532: 84 :2008/09/01(月) 16:29:04.76 ID:VKlXqp4FO

 昔、僕が引っ越す事をツンに伝えようとした時の事。
 その日も今日みたいな天気で、あの海に二人で居た。
 ツンは白い帽子にワンピース、それは、まるで入道雲の様な。


ξ゚听)ξ『どうしたの?』


 風が強いのか、帽子を抑えて。
 僕の方を振り返りながら聞いた。
 決心は出来た、と僕は話し始める。


( ^ω^)『引っ越すんだお』

ξ;゚听)ξ『はあ!?』


 彼女は慌てて振り返った。
 一瞬帽子が落ちそうになる。
 予想通りの反応だった。



533: 84 :2008/09/01(月) 16:32:14.03 ID:VKlXqp4FO

( ^ω^)『だから引っ越すんだお』

ξ#゚听)ξ『分かってるわよ、馬鹿! 何でって聞いてるのっ!』

( ^ω^)『それはあれだお、オトナの事情ってやつだお』


 僕のその言葉に、彼女はムスッとして。
 多分大人、が気に入らなかったんだと、そう思った。
 けれど僕だって別れは辛かった。


( ^ω^)『きっとまた会えるお』

ξ゚听)ξ『……』


 これ以上居てはならない気がして、僕はその場を去った。
 それに僕も、これ以上居たらせっかくの決心が揺らいでしまうと思った。



534: 84 :2008/09/01(月) 16:35:13.79 ID:VKlXqp4FO

( ^ω^)「……」


 彼女は今、どうしてるんだろう。
 海沿いを走る車、そこから見える景色を目で追いながら僕は思う。
 しばらく走って行くと、砂浜の先に崖の様になった所を発見して、僕はカーチャンに声を掛けた。

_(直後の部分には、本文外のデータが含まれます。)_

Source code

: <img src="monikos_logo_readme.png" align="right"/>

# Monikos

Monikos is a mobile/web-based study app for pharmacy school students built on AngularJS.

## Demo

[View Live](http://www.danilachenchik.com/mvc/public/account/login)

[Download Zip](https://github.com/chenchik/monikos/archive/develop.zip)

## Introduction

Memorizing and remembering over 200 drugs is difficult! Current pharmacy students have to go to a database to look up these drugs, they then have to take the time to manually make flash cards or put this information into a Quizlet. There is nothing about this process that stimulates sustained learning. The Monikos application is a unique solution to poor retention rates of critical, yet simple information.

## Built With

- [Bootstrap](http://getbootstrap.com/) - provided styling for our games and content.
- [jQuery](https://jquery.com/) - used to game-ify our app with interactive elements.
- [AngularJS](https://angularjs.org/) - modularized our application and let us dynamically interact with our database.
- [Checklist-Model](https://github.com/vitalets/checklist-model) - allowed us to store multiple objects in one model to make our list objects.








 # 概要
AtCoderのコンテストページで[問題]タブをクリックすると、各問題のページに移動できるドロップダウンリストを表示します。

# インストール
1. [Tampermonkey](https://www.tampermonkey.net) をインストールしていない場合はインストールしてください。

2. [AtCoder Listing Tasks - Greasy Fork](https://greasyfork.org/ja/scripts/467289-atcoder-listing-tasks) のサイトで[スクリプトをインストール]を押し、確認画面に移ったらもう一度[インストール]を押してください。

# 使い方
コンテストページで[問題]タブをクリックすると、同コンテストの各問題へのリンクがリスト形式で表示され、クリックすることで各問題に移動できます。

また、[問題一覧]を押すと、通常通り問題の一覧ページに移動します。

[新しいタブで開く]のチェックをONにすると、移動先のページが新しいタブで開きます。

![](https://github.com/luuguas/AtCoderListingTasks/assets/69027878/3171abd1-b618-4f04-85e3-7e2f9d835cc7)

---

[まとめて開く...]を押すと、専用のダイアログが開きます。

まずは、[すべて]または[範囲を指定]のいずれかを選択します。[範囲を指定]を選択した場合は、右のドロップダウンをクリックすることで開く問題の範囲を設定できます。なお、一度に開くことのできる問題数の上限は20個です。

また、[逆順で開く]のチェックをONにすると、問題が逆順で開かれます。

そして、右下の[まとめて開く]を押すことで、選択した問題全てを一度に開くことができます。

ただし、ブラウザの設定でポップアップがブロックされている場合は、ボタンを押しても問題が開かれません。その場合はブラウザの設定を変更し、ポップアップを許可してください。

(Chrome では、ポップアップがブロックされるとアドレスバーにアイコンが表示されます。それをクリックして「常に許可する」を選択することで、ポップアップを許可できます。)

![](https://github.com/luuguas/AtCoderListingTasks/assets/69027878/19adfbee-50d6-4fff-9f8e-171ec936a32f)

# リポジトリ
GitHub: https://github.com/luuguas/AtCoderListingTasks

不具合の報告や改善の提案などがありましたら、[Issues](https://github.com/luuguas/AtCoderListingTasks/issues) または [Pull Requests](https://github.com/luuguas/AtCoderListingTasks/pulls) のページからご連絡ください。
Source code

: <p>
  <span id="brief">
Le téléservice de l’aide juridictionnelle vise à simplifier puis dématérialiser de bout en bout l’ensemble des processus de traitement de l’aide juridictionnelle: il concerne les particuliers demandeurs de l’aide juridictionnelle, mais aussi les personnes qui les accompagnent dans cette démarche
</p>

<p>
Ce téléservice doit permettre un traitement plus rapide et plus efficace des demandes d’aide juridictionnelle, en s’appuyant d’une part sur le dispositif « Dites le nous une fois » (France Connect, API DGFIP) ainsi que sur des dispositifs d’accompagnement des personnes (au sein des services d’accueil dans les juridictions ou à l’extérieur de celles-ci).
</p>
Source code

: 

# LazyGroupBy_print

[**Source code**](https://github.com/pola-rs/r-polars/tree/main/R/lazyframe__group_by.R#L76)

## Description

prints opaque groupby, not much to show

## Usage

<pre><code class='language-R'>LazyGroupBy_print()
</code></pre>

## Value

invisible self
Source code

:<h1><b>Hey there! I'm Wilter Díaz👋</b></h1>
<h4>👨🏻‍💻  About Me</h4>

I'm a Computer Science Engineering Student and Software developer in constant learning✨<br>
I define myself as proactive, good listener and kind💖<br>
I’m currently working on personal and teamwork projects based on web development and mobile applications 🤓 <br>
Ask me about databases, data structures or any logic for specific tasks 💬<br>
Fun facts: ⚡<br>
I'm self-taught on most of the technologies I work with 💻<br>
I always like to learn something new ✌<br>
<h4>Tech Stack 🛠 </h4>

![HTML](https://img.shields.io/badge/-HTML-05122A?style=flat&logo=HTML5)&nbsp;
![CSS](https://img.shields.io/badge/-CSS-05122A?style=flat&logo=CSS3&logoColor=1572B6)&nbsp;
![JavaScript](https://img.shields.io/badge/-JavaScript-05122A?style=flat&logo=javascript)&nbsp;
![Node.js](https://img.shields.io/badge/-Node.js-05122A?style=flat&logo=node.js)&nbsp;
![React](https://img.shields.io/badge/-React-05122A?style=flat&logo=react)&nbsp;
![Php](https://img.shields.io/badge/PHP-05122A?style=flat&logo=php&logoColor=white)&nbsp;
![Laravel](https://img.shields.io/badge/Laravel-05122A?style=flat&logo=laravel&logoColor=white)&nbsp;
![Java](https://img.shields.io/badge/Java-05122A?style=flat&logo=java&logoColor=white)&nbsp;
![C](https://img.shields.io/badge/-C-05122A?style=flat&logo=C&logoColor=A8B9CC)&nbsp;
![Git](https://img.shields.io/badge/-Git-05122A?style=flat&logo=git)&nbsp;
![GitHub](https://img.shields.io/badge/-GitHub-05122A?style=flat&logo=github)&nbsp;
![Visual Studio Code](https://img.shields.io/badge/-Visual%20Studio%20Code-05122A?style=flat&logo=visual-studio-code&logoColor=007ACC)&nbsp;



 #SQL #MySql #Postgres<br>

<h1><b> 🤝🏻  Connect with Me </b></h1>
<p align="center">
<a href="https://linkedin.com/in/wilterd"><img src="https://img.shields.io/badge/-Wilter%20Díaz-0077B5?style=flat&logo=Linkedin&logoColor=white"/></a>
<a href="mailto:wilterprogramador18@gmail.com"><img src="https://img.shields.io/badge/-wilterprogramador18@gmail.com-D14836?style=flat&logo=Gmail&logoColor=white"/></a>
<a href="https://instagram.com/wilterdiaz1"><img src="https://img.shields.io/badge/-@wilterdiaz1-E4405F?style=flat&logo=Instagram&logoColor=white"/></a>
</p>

( ^ω^)「あ、カーチャン! 一度、あそこで止めてほしいお!」

J( 'ー`)し「はいはい」



536: 84 :2008/09/01(月) 16:38:08.83 ID:VKlXqp4FO

 そこは僕にとって思い出の場所だった。
 ツンに別れを告げたのもそこ。
 そこから見える景色はとても綺麗なものだった。


( ^ω^)「……ッ」


 僕は走ってそこまで行くと、普段からの運動を怠っているせいか息切れを起こす。
 そして顔を上げると、人がいた。
 白い帽子にワンピースという格好、それにくるりとした金髪。



537: 84 :2008/09/01(月) 16:41:51.82 ID:VKlXqp4FO

「ブー……ン?」


 聞き慣れたその声は。
 見慣れていたその姿は。
 どれだけ年月が経とうと彼女で。


「ツン、久しぶりだお」


 僕の夏が今、始まる。


――( ^ω^)思い馳せるようです
 終わり



540: 以下、名無しにかわりましてVIPがお送りします :2008/09/01(月) 17:00:15.00 ID:VKlXqp4FO
あとがき

あとがきでさるさん食らうのは予想外でした。

以上です。
昨日から急に書いたので宣言はしてません。
本当なら昨日投下出来たのですが、色々あって少し遅れた投下となりました。

では支援ありがとうございました。